■ Records to use:

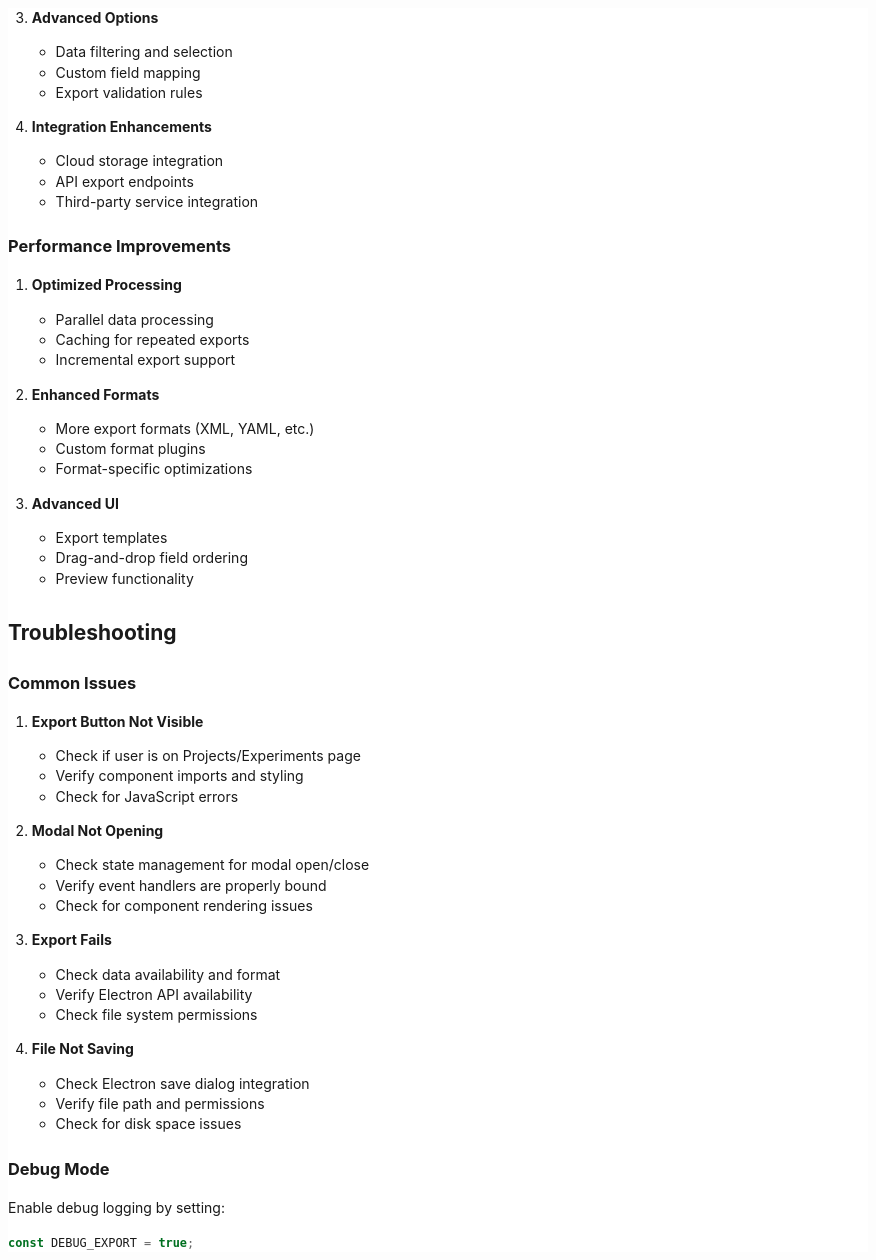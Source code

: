 3. **Advanced Options**
   - Data filtering and selection
   - Custom field mapping
   - Export validation rules

4. **Integration Enhancements**
   - Cloud storage integration
   - API export endpoints
   - Third-party service integration

### Performance Improvements
1. **Optimized Processing**
   - Parallel data processing
   - Caching for repeated exports
   - Incremental export support

2. **Enhanced Formats**
   - More export formats (XML, YAML, etc.)
   - Custom format plugins
   - Format-specific optimizations

3. **Advanced UI**
   - Export templates
   - Drag-and-drop field ordering
   - Preview functionality

## Troubleshooting

### Common Issues

1. **Export Button Not Visible**
   - Check if user is on Projects/Experiments page
   - Verify component imports and styling
   - Check for JavaScript errors

2. **Modal Not Opening**
   - Check state management for modal open/close
   - Verify event handlers are properly bound
   - Check for component rendering issues

3. **Export Fails**
   - Check data availability and format
   - Verify Electron API availability
   - Check file system permissions

4. **File Not Saving**
   - Check Electron save dialog integration
   - Verify file path and permissions
   - Check for disk space issues

### Debug Mode
Enable debug logging by setting:
```typescript
const DEBUG_EXPORT = true;
```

■ What this task involves:
Copy only what lies between the start of the listing above and the line containing "### Debug Mode", inclusive of both ends, exactly as written, and drop the pictures.

■ Task answer:
Source code

: 3. **Advanced Options**
   - Data filtering and selection
   - Custom field mapping
   - Export validation rules

4. **Integration Enhancements**
   - Cloud storage integration
   - API export endpoints
   - Third-party service integration

### Performance Improvements
1. **Optimized Processing**
   - Parallel data processing
   - Caching for repeated exports
   - Incremental export support

2. **Enhanced Formats**
   - More export formats (XML, YAML, etc.)
   - Custom format plugins
   - Format-specific optimizations

3. **Advanced UI**
   - Export templates
   - Drag-and-drop field ordering
   - Preview functionality

## Troubleshooting

### Common Issues

1. **Export Button Not Visible**
   - Check if user is on Projects/Experiments page
   - Verify component imports and styling
   - Check for JavaScript errors

2. **Modal Not Opening**
   - Check state management for modal open/close
   - Verify event handlers are properly bound
   - Check for component rendering issues

3. **Export Fails**
   - Check data availability and format
   - Verify Electron API availability
   - Check file system permissions

4. **File Not Saving**
   - Check Electron save dialog integration
   - Verify file path and permissions
   - Check for disk space issues

### Debug Mode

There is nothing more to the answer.